Problem description: Go through the material and pull out every line with the string "relevance" in it.
──────── Entries shown ────────
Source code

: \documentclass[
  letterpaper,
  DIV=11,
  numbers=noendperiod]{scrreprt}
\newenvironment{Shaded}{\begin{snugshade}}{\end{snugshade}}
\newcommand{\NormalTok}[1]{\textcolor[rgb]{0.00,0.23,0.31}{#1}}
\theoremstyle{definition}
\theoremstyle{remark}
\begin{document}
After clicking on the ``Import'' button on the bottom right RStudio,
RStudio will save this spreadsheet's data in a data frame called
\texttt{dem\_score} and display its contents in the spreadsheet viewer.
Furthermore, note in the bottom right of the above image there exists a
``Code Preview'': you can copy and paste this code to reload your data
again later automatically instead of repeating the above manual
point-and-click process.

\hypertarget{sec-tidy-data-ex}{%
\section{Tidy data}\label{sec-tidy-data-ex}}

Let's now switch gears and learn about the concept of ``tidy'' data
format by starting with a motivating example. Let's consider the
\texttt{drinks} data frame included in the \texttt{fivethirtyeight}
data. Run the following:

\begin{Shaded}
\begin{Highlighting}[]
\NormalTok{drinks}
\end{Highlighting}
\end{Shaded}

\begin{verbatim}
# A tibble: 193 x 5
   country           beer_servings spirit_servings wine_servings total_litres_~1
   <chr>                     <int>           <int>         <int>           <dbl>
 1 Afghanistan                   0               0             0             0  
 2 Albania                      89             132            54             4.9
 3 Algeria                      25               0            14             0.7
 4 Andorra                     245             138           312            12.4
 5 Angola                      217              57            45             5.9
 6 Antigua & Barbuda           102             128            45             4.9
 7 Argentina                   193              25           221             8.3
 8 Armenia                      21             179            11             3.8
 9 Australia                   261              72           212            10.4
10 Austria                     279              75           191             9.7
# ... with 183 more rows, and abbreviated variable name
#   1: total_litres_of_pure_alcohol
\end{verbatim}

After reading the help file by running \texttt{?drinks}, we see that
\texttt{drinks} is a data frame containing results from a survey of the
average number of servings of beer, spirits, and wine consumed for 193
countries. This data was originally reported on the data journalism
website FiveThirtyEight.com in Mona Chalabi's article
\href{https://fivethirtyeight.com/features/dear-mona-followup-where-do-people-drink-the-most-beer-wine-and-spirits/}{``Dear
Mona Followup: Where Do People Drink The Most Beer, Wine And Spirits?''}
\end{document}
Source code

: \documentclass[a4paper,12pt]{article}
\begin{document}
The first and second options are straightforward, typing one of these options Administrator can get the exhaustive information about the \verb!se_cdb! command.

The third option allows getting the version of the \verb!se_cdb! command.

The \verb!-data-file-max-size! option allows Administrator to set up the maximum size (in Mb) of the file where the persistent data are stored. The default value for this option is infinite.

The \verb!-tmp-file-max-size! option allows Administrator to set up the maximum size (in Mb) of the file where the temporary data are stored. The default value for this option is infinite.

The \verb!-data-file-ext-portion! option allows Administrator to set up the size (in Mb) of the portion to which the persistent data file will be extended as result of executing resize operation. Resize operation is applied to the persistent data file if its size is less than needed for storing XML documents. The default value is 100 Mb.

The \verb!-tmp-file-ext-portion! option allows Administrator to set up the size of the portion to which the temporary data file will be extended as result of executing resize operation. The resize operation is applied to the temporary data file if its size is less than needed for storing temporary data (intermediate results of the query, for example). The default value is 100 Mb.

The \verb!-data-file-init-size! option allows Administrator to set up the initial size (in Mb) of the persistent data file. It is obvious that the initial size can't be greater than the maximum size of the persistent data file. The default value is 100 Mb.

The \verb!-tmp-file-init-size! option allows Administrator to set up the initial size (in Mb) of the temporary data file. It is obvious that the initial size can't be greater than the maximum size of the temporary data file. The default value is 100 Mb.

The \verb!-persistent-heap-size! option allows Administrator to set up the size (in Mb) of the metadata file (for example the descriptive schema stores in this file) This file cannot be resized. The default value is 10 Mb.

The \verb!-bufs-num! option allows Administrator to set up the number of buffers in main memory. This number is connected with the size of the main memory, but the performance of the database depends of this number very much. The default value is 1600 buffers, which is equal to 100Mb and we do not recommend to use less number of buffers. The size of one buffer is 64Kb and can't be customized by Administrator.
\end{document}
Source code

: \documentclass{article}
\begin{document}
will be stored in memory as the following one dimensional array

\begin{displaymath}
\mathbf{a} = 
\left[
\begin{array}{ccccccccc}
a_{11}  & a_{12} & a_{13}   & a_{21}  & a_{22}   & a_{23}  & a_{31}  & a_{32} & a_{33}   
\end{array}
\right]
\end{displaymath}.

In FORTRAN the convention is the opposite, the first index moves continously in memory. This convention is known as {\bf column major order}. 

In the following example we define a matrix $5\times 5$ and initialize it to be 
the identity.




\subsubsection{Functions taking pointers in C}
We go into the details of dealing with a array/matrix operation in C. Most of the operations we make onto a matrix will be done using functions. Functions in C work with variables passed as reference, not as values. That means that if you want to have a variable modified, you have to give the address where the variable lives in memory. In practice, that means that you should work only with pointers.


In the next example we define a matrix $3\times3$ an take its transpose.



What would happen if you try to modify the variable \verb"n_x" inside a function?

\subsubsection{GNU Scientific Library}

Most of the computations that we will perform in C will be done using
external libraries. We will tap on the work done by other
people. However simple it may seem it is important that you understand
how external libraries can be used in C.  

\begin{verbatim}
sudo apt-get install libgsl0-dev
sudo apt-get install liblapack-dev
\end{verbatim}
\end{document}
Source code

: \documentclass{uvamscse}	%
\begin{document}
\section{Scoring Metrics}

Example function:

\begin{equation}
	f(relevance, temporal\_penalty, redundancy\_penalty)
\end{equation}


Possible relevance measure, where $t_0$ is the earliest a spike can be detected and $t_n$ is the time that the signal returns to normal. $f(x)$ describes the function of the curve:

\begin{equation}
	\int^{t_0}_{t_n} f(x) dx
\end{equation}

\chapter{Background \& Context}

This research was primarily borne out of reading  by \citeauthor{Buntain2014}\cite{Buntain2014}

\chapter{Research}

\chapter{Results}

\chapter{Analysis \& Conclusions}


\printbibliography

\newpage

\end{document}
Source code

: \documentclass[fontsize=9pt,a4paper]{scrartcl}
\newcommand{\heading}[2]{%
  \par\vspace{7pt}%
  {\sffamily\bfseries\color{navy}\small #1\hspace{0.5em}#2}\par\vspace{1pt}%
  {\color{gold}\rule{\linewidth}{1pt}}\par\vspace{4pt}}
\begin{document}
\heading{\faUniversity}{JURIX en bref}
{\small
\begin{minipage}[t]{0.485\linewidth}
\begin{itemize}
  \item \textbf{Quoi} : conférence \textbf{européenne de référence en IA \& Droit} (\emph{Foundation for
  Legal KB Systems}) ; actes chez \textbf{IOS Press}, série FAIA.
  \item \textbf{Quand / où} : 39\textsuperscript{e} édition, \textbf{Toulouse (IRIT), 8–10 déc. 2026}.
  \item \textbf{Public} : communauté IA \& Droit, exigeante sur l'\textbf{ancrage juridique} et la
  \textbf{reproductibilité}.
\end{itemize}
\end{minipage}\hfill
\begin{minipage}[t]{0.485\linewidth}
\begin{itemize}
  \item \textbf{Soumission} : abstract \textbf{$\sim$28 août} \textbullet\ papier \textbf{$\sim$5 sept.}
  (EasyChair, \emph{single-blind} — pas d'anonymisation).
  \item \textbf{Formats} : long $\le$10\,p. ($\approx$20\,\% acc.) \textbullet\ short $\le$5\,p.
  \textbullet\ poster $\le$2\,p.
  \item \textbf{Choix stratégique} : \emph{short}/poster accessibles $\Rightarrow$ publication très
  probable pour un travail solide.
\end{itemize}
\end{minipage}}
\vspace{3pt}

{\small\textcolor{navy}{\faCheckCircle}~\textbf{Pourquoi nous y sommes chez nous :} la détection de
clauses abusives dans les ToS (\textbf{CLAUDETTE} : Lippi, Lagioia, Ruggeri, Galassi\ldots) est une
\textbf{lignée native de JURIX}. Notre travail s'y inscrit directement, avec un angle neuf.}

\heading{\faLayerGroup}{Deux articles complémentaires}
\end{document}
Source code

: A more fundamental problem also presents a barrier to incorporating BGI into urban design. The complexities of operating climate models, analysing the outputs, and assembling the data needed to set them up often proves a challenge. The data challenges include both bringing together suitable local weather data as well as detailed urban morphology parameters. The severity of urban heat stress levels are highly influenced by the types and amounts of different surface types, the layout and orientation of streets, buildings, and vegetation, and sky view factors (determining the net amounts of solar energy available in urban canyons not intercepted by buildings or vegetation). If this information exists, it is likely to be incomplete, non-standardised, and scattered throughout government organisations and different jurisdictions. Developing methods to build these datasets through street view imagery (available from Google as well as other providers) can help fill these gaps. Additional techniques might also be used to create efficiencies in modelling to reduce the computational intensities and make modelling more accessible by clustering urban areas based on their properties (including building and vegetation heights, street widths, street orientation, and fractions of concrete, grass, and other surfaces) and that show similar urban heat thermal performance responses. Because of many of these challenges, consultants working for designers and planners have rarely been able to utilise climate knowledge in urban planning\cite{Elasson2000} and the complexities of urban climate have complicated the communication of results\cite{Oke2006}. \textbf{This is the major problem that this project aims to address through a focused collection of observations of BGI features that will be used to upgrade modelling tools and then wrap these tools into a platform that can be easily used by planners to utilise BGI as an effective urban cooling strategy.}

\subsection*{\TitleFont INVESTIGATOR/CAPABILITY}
────────
Task result:
	f(relevance, temporal\_penalty, redundancy\_penalty)
Possible relevance measure, where $t_0$ is the earliest a spike can be detected and $t_n$ is the time that the signal returns to normal. $f(x)$ describes the function of the curve:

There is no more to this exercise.